Stored data:
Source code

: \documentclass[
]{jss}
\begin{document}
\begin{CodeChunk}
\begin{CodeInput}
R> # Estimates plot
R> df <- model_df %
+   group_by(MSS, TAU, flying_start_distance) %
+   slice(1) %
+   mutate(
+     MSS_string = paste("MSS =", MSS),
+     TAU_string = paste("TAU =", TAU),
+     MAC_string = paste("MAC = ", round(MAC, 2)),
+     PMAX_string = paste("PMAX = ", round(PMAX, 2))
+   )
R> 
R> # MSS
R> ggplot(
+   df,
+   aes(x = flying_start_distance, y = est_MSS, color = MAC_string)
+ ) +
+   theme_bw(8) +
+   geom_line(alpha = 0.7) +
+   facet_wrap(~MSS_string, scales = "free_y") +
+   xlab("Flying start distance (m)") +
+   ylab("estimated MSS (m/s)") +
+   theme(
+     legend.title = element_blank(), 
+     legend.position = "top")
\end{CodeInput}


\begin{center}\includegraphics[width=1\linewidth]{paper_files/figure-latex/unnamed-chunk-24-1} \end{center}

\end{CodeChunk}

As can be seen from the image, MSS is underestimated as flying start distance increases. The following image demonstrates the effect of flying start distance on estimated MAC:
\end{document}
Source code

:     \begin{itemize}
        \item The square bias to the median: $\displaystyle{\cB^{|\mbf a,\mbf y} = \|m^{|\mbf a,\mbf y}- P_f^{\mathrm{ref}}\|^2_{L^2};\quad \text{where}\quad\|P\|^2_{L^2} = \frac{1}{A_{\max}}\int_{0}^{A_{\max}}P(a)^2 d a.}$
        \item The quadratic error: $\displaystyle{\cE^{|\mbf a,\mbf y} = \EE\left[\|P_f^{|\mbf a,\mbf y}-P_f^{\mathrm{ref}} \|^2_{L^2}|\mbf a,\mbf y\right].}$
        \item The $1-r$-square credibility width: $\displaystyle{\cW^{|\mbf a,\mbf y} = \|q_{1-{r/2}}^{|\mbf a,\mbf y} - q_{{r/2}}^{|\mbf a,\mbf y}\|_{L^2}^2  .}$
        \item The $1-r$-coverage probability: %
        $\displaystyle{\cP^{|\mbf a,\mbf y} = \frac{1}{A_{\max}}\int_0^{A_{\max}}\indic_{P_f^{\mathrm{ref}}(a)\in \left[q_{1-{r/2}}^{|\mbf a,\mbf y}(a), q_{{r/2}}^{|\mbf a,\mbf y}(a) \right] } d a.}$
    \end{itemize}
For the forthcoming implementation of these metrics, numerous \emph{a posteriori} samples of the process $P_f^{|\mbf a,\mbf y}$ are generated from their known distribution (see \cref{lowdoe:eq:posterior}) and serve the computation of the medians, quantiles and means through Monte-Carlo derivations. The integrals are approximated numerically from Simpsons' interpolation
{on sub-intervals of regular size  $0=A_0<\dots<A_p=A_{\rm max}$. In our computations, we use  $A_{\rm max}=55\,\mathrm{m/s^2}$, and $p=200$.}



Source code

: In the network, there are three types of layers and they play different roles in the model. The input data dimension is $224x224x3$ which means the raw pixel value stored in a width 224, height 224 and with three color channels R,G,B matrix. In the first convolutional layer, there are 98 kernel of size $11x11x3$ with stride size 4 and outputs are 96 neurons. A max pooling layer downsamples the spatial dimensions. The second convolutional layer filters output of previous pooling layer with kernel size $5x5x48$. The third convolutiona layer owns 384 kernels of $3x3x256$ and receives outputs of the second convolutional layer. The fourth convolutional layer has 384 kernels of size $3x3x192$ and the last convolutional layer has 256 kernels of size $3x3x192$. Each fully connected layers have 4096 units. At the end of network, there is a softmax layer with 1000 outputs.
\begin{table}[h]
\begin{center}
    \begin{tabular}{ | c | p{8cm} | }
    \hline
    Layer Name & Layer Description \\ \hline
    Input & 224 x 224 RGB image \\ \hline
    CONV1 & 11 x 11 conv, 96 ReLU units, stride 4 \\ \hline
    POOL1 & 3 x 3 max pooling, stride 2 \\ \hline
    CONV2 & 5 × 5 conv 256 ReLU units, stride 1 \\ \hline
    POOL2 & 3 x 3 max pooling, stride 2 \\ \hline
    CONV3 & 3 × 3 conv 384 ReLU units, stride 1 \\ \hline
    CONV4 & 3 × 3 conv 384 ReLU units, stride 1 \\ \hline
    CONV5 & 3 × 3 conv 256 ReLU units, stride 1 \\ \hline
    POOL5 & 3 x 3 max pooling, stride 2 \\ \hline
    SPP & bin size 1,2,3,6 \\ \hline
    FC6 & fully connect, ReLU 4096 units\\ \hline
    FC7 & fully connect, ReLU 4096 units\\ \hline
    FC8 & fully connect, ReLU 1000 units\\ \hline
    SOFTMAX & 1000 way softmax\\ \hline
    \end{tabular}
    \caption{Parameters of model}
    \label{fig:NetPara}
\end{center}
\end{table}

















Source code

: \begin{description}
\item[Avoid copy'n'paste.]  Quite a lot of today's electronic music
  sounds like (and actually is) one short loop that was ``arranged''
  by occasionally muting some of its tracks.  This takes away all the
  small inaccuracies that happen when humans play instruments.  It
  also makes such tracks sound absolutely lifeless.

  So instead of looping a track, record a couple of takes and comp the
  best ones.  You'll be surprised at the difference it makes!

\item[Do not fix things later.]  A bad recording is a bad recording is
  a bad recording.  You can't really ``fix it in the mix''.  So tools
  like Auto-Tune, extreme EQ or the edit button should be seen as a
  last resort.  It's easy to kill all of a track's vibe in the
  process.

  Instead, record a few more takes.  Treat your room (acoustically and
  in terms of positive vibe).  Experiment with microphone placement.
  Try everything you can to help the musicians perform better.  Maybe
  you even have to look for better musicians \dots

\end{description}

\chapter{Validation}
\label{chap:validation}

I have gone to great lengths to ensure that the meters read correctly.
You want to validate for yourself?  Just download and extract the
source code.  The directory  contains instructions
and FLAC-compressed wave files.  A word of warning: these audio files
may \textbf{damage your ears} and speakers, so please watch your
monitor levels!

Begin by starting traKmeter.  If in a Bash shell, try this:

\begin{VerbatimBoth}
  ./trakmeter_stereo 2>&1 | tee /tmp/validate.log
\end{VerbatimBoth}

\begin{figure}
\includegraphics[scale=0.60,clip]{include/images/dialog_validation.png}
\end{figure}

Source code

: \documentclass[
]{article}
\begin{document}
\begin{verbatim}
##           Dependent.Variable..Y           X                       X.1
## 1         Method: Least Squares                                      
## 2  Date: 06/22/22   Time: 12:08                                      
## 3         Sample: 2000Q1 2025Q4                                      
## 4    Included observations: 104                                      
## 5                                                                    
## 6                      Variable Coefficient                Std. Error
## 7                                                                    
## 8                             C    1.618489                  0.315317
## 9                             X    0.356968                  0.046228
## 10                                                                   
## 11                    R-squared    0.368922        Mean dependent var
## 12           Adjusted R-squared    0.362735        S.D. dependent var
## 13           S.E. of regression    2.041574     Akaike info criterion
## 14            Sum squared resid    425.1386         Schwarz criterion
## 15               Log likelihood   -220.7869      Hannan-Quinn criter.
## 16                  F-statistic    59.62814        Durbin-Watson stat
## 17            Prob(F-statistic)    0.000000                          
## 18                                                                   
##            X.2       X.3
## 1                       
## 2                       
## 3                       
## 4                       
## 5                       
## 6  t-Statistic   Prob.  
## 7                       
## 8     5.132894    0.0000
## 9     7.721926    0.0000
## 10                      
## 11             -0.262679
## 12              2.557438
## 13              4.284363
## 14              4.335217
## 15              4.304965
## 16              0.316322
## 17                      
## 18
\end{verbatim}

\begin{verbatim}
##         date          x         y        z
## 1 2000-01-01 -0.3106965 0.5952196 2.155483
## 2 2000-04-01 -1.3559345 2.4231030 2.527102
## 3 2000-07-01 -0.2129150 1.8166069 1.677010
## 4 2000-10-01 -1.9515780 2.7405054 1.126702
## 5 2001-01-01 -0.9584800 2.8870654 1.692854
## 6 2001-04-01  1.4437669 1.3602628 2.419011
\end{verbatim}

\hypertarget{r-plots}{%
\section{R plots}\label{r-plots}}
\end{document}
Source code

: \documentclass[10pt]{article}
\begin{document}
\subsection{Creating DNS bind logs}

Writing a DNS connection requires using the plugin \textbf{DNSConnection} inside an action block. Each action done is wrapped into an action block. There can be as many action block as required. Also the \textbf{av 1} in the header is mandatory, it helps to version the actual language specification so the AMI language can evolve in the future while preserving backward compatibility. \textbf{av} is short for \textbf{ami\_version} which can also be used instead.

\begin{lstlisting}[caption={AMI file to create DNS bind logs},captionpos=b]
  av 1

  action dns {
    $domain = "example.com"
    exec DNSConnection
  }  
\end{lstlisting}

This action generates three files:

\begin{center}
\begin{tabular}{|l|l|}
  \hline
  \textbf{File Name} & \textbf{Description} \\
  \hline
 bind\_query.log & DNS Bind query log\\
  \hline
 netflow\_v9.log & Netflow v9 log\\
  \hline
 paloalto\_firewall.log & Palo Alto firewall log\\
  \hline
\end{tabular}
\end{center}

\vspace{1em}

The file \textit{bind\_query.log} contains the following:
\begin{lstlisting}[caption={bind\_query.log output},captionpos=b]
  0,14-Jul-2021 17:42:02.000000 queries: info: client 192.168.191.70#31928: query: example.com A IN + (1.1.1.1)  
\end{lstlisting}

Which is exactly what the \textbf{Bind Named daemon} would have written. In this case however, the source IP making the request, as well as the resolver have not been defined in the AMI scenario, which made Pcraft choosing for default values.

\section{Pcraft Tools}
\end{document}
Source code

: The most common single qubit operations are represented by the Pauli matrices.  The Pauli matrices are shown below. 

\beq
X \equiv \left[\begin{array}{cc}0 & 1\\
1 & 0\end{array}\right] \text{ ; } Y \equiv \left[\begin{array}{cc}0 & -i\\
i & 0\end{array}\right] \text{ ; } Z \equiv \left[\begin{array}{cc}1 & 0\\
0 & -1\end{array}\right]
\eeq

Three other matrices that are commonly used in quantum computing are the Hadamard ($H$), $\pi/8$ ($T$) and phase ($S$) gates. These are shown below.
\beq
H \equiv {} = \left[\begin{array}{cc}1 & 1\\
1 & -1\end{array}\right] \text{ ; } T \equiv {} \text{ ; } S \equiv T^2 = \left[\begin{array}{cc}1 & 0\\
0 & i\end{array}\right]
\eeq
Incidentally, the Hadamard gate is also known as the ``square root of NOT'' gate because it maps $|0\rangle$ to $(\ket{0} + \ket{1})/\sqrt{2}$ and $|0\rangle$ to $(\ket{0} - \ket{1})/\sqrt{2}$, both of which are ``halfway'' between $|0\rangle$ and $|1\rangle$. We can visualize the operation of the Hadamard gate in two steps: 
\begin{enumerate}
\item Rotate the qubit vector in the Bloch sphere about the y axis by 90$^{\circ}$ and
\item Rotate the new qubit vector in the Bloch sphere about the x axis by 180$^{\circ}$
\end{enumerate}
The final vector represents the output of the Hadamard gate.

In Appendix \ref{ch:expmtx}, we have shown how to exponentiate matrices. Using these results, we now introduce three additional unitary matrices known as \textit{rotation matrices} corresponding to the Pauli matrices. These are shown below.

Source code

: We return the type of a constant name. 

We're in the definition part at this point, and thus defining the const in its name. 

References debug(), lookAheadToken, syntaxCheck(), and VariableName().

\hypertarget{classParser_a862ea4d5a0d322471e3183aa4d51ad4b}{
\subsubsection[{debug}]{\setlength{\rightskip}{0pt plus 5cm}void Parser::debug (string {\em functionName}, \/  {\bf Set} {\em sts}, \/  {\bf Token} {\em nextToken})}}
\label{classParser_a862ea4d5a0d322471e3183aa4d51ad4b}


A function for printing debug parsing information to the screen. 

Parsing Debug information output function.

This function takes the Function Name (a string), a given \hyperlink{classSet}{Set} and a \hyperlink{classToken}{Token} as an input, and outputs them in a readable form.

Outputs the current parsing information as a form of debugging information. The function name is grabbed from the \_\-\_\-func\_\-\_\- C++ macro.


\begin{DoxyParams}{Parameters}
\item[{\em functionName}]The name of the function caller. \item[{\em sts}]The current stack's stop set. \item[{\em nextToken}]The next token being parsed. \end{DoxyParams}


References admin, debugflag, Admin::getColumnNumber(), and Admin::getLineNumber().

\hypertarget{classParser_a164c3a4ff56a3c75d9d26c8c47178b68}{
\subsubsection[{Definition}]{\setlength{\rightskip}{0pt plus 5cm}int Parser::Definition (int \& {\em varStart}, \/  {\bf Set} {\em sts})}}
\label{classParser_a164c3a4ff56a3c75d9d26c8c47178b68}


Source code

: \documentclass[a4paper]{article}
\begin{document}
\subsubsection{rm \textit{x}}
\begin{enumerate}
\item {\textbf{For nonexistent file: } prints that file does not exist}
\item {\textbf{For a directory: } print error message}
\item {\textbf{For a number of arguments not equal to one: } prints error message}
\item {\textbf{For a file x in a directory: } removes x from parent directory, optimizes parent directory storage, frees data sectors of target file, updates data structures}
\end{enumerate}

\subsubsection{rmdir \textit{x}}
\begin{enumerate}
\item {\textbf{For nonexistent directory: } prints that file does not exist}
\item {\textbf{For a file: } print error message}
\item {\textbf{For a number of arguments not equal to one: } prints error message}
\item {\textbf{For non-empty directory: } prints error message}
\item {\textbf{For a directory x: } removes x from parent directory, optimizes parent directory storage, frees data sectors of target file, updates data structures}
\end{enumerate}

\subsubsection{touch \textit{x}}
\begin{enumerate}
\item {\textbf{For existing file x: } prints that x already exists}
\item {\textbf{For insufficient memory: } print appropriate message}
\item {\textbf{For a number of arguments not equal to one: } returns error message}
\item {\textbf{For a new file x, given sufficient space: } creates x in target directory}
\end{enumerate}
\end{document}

WHAT YOU WILL DO:
Collect every line above that contains the word "squared".

RESPONSE TO THE EXERCISE:
## 11                    R-squared    0.368922        Mean dependent var
## 12           Adjusted R-squared    0.362735        S.D. dependent var
## 14            Sum squared resid    425.1386         Schwarz criterion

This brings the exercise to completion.